The Company is pleased to advise that it has concluded binding agreements with Lanstead and completed the Tranche A placement of 40,000,000 shares to Lanstead Capital LP at the price of $0.025 per shares, to raise in aggregate, $1,000,000.
The Company has issued the shares in accordance with its ASX Listing Rule 7.1 capacity. The associated Appendix 3B and Cleansing Statement with respect to this placement were announced separately to the ASX on 20 November 2015.
Lanstead has agreed to subscribe for a total of 80,000,000 ordinary shares to be issued over two Tranches at a price of A$0.025 per share. In Tranche A, the Company will receive A$1,000,000 through the subscription of 40,000,000 ordinary shares. In Tranche B the Company will receive a further A$1,000,000 through the subscription of a further 40,000,000 ordinary shares.

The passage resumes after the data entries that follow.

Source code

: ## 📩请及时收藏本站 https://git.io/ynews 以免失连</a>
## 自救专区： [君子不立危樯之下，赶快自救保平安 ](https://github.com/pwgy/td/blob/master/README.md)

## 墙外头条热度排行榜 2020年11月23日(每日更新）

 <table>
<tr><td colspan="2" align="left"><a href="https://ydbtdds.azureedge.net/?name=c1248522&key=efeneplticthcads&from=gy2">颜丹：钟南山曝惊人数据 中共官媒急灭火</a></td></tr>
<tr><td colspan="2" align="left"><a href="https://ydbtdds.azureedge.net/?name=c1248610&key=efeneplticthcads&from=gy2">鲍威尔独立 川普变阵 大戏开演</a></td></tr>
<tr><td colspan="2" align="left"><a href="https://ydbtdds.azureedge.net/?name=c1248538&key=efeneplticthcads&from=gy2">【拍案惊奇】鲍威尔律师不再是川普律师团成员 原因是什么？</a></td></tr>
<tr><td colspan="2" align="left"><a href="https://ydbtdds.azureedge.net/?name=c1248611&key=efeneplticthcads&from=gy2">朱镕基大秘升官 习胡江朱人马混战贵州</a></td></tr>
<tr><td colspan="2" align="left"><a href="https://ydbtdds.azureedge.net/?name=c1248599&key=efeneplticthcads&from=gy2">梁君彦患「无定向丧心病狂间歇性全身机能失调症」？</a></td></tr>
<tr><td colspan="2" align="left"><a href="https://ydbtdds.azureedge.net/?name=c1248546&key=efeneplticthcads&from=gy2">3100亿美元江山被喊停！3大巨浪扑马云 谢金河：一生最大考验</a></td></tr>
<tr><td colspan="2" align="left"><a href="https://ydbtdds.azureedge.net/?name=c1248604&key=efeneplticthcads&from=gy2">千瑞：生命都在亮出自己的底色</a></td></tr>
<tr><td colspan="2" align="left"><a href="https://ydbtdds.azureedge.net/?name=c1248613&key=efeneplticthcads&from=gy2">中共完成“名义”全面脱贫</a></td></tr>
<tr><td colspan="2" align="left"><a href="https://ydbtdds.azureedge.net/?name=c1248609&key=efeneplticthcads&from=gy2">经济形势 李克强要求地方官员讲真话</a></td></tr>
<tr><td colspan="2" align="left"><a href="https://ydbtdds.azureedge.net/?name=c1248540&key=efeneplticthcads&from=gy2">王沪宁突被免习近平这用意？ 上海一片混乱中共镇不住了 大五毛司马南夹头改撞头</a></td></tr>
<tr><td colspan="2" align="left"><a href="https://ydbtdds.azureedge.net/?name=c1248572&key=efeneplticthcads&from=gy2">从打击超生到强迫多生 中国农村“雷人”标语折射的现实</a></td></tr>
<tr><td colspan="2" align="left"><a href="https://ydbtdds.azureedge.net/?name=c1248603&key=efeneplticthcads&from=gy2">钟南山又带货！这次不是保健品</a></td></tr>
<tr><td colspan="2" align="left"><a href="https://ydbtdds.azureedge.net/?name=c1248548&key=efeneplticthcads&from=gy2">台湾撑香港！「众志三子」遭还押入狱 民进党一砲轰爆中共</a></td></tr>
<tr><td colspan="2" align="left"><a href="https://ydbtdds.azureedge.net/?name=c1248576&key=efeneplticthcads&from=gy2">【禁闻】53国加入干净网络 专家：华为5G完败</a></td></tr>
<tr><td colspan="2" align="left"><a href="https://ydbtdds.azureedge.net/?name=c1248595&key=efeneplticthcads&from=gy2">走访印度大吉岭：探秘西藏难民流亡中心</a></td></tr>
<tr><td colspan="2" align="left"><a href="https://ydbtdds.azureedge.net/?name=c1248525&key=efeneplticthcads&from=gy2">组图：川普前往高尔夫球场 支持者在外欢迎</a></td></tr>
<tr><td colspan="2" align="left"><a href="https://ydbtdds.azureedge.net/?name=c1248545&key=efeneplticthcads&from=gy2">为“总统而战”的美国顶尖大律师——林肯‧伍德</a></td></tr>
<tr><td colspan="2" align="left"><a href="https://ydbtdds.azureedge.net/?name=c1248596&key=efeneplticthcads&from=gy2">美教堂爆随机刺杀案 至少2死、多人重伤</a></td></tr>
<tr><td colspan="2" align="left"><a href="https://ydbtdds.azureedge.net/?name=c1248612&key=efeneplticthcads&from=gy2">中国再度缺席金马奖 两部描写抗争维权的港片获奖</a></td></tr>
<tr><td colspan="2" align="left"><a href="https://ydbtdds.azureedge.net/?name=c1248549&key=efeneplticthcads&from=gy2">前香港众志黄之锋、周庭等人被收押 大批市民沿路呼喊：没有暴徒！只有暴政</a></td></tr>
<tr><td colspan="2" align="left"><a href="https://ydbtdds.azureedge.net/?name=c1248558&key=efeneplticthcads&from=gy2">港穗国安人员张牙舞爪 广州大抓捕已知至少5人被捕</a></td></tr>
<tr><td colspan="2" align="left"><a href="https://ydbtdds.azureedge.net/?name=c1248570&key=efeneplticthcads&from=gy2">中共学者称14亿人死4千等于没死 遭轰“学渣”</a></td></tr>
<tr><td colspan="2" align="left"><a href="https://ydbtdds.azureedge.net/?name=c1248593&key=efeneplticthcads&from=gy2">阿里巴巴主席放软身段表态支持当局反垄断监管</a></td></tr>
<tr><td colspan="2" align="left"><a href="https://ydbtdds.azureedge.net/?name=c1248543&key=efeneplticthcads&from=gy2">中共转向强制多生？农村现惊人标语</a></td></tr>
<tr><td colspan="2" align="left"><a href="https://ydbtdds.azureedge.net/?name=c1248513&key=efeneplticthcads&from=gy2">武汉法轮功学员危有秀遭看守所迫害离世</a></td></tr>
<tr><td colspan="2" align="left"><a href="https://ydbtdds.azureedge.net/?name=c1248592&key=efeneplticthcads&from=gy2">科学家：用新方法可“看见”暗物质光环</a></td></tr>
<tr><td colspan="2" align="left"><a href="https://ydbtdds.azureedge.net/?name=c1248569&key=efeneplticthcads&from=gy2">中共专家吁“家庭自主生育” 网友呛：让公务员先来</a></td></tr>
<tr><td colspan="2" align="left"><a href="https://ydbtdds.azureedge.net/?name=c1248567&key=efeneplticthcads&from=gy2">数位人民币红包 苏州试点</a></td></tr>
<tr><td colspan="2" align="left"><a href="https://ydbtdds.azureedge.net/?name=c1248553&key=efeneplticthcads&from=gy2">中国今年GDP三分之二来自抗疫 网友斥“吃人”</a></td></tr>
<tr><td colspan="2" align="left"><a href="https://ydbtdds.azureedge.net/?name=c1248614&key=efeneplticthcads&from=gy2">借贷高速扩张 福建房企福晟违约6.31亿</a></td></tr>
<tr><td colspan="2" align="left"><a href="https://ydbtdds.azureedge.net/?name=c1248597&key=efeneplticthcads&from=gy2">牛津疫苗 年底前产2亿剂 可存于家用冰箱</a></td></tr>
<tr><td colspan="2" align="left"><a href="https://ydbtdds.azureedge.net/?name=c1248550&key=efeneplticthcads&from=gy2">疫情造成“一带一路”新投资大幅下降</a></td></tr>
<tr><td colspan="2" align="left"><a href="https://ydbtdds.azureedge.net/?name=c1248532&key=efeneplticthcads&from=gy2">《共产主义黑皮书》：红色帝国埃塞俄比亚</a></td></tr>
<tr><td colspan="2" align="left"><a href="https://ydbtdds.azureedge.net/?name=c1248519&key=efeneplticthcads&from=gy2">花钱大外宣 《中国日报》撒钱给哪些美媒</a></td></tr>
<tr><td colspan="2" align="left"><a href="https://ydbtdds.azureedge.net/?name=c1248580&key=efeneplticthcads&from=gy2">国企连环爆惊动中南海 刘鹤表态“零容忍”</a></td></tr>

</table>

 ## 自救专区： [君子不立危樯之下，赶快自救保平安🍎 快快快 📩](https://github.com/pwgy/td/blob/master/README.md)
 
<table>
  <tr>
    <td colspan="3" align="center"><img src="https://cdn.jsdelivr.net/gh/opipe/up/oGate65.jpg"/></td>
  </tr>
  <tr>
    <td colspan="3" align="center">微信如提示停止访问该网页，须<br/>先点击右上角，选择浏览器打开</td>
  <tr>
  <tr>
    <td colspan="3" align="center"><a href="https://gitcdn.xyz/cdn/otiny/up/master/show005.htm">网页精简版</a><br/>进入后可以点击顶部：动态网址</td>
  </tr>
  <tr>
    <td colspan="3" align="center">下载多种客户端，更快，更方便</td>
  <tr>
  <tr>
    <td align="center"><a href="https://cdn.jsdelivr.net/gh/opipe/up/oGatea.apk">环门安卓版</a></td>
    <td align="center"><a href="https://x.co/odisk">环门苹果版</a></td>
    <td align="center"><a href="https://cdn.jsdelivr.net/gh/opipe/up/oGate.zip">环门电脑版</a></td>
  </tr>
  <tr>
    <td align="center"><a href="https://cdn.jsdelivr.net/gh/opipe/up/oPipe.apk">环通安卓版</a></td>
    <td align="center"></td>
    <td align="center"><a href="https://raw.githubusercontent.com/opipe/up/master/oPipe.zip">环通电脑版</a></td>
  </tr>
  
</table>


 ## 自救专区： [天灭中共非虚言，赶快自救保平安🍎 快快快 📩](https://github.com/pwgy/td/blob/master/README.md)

In addition, the Company has entered into a sharing agreement (Sharing Agreement) with Lanstead which enables the Company to secure much of the potential upside from share price appreciation over the next 18 months.
In Tranche A, the Company will retain A$150,000 of the aggregate A$1,000,000 subscription upfront and the remainder will be invested in the Sharing Agreement. The Sharing Agreement provides that the Company will receive 18 monthly cash settlements whereby the Company's economic interest will be determined by Carbine’s share price performance and payable in 18 monthly settlements as measured against a Benchmark Price of A$0.0333 per share.
In Tranche B, the Company will retain A$150,000 of the aggregate A$1,000,000 subscription upfront and the remainder will be invested in the Sharing Agreement. The Sharing Agreement provides that the Company will receive 18 monthly cash settlements whereby the Company's economic interest will be determined by Carbine’s share price performance and payable in 18 monthly settlements as measured against a Benchmark Price of A$0.0333 per share
If the share price exceeds the Benchmark Price for that month the Company will receive more than 100% of the monthly settlement due on a pro rata basis. Importantly, there is no upper limit placed on the additional funds receivable by the Company as part of the monthly settlements. Should the share price be below the Benchmark Price for that month the Company will receive less than 100% of the expected monthly settlement on a pro rata basis.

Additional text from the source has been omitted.